" "On Thu, Oct 17, 2019 at 4:13 PM Marco Elver <el...@google.com> wrote:
>
> Kernel Concurrency Sanitizer (KCSAN) is a dynamic data-race detector for
> kernel space. KCSAN is a sampling watchpoint-based data-race detector.
> See the included Documentation/dev-tools/kcsan.rst for more details.
>
> This patch adds basic infrastructure, but does not yet enable KCSAN for
> any architecture.
>
> Signed-off-by: Marco Elver <el...@google.com>
> ---
> v2:
> * Elaborate comment about instrumentation calls emitted by compilers.
> * Replace kcsan_check_access(.., {true, false}) with
>   kcsan_check_{read,write} for improved readability.
> * Change bug title of race of unknown origin to just say "data-race in".
> * Refine "Key Properties" in kcsan.rst, and mention observed slow-down.

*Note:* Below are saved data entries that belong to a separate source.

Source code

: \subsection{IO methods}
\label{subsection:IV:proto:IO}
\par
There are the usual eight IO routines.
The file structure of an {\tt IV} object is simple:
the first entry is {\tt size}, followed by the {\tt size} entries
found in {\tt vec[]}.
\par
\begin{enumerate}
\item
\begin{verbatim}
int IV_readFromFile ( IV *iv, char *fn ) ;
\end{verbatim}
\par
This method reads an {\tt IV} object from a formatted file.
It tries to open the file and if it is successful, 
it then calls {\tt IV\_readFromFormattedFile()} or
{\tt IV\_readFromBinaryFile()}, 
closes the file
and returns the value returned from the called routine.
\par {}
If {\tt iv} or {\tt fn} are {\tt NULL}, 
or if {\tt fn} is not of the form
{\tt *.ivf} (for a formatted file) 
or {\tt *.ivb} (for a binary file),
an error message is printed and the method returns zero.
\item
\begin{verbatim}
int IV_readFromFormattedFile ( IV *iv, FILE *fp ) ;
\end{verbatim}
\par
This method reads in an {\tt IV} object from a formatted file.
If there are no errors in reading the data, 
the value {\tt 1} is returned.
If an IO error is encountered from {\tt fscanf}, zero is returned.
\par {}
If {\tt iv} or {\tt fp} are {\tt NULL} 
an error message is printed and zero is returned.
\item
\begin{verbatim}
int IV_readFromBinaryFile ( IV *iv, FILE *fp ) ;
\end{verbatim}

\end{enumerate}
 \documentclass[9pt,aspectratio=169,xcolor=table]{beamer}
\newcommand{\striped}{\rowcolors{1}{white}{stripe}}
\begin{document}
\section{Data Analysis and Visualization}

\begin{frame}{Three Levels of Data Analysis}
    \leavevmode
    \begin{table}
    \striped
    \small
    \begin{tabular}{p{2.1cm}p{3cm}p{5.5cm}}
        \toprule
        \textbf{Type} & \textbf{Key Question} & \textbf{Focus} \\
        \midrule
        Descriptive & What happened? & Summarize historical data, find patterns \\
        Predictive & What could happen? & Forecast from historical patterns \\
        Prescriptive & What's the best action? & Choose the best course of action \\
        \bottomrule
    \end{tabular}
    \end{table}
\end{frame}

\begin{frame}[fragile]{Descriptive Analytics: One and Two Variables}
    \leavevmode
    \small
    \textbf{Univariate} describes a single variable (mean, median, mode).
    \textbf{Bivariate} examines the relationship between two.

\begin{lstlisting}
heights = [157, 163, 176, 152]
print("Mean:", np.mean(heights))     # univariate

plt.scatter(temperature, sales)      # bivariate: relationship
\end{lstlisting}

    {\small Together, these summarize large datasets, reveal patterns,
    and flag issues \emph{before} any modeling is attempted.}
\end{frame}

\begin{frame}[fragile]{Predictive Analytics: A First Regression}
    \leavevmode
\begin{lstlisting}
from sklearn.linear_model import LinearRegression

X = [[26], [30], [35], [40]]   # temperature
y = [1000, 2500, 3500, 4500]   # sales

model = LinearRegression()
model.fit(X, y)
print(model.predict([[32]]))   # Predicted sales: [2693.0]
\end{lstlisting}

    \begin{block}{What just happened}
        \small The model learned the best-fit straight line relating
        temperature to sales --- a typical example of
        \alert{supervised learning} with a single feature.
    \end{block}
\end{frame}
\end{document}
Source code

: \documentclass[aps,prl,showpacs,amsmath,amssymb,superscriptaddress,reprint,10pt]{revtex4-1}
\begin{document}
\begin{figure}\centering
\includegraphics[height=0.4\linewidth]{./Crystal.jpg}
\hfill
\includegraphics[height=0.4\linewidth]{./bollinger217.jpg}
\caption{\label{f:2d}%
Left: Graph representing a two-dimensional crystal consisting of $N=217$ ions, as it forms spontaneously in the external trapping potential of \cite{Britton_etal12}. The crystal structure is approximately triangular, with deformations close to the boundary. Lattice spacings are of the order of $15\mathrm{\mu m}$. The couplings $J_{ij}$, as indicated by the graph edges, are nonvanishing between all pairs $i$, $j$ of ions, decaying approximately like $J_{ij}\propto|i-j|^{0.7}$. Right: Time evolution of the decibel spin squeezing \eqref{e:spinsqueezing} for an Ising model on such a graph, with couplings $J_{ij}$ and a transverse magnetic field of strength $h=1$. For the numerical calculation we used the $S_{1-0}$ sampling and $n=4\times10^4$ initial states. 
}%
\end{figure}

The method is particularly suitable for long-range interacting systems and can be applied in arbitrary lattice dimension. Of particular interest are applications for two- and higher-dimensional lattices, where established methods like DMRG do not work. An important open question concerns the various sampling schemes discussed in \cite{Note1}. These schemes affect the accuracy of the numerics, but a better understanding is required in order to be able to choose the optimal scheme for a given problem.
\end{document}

> * Add comment about safety of find_watchpoint without user_access_save.
> * Remove unnecessary preempt_disable/enable and elaborate on comment why
>   we want to disable interrupts and preemptions.
> * Use common struct kcsan_ctx in task_struct and for per-CPU interrupt
>   contexts [Suggested by Mark Rutland].
> ---
>  Documentation/dev-tools/kcsan.rst | 203 ++++++++++++++
>  MAINTAINERS                       |  11 +
>  Makefile                          |   3 +-
>  include/linux/compiler-clang.h    |   9 +
>  include/linux/compiler-gcc.h      |   7 +
>  include/linux/compiler.h          |  35 ++-
>  include/linux/kcsan-checks.h      | 147 ++++++++++
>  include/linux/kcsan.h             | 108 ++++++++
>  include/linux/sched.h             |   4 +
>  init/init_task.c                  |   8 +
>  init/main.c                       |   2 +
>  kernel/Makefile                   |   1 +
>  kernel/kcsan/Makefile             |  14 +
>  kernel/kcsan/atomic.c             |  21 ++
>  kernel/kcsan/core.c               | 428 ++++++++++++++++++++++++++++++
>  kernel/kcsan/debugfs.c            | 225 ++++++++++++++++
>  kernel/kcsan/encoding.h           |  94 +++++++
>  kernel/kcsan/kcsan.c              |  86 ++++++
>  kernel/kcsan/kcsan.h              | 140 ++++++++++
>  kernel/kcsan/report.c             | 306 +++++++++++++++++++++
>  kernel/kcsan/test.c               | 117 ++++++++
>  lib/Kconfig.debug                 |   2 +
>  lib/Kconfig.kcsan                 |  88 ++++++
>  lib/Makefile                      |   3 +
>  scripts/Makefile.kcsan            |   6 +
>  scripts/Makefile.lib              |  10 +
>  26 files changed, 2069 insertions(+), 9 deletions(-)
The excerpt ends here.